Recovery Alliance Initiative: Proposed Principles and Stages of Care

Below is a document I’ve prepared at the request of the Recovery Alliance Initiative (RAI) leadership. It outlines some basic information that will be helpful for community-based leaders to better see the big picture of the RAI model, as it applies to helping the individual.

Recovery Alliance Initiative:  Proposed Principles and Stages of Care

Principle 1:  Community-based peer support personnel can be trained in both harm reduction (HR) models and recovery coach (RC) methods.  This would maximize their capabilities and flexibility.

Principle 2:   As substance use disorder (SUD) severity rises, complexity and chronicity of the disorder tends to increase.  For SUD moderate to severe, following the onset of sobriety, a 5-year model of care is best practice.

Principle 3:  Stages of care span: primary prevention, harm reduction, engagement/persuasion, stabilization, active treatment, relapse prevention, and recovery management. 
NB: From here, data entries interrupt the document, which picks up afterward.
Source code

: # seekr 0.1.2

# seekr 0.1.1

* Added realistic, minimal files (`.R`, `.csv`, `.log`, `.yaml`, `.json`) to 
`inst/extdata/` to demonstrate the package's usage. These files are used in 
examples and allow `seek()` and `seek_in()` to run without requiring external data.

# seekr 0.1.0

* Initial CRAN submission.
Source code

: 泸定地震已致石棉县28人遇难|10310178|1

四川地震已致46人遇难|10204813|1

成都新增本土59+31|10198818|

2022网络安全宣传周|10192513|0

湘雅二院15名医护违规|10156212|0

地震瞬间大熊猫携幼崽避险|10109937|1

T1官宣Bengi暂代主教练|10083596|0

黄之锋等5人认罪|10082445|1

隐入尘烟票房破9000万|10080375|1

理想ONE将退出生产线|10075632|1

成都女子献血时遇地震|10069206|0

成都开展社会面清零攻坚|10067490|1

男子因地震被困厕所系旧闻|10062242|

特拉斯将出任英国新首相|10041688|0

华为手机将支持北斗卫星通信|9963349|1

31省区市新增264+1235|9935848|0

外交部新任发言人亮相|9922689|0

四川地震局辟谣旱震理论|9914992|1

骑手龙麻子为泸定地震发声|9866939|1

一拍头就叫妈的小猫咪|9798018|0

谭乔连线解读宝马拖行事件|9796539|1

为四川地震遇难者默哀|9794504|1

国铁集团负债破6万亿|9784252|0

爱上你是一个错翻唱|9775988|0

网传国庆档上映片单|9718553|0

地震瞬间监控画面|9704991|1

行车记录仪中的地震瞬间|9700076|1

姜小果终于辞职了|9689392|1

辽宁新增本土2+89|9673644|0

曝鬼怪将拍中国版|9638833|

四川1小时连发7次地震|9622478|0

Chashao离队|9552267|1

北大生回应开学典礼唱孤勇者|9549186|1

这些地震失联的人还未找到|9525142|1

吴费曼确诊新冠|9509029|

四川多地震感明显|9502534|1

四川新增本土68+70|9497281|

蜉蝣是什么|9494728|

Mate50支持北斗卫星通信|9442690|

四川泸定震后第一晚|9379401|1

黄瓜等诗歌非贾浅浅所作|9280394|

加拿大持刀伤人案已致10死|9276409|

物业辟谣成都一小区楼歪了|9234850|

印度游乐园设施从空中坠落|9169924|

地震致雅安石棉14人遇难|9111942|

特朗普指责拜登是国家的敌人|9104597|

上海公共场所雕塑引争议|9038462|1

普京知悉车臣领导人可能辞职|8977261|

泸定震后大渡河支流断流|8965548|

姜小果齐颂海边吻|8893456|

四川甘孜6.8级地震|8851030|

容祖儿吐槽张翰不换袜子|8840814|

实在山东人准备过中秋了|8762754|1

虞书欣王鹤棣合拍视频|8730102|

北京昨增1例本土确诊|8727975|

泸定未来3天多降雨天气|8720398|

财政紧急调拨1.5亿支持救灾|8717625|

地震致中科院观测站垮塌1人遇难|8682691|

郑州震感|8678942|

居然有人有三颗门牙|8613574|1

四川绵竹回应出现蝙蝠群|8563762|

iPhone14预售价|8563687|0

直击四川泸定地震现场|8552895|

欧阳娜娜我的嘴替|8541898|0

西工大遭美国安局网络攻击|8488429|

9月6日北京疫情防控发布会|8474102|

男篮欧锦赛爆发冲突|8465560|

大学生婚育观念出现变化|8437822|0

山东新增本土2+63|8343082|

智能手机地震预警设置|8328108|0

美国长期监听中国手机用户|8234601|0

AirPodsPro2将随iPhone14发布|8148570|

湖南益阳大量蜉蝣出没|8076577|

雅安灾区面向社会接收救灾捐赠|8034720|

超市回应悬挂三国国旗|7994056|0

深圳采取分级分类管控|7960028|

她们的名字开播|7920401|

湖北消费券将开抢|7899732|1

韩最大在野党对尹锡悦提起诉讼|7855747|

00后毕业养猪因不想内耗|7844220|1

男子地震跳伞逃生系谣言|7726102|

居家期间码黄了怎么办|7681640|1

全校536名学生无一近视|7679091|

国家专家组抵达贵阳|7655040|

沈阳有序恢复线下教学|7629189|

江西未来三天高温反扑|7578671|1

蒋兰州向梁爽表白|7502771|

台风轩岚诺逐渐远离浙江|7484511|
Principle 4:  Peer support personnel should have a working knowledge of each stage of care.

Principle 5:  Each stage of care can exist on a continuum from the more traditional model (TM) of evidence-based practices (more clinically derived) to the recovery model (RM) built on the BHRM project’s recovery management principles (more person-centered).   

Principle 6:  While the individual resides within any one stage of care, their peer support helper can address them with different methods (HR vs RC) on a per-problem basis, regardless of their general stage of care.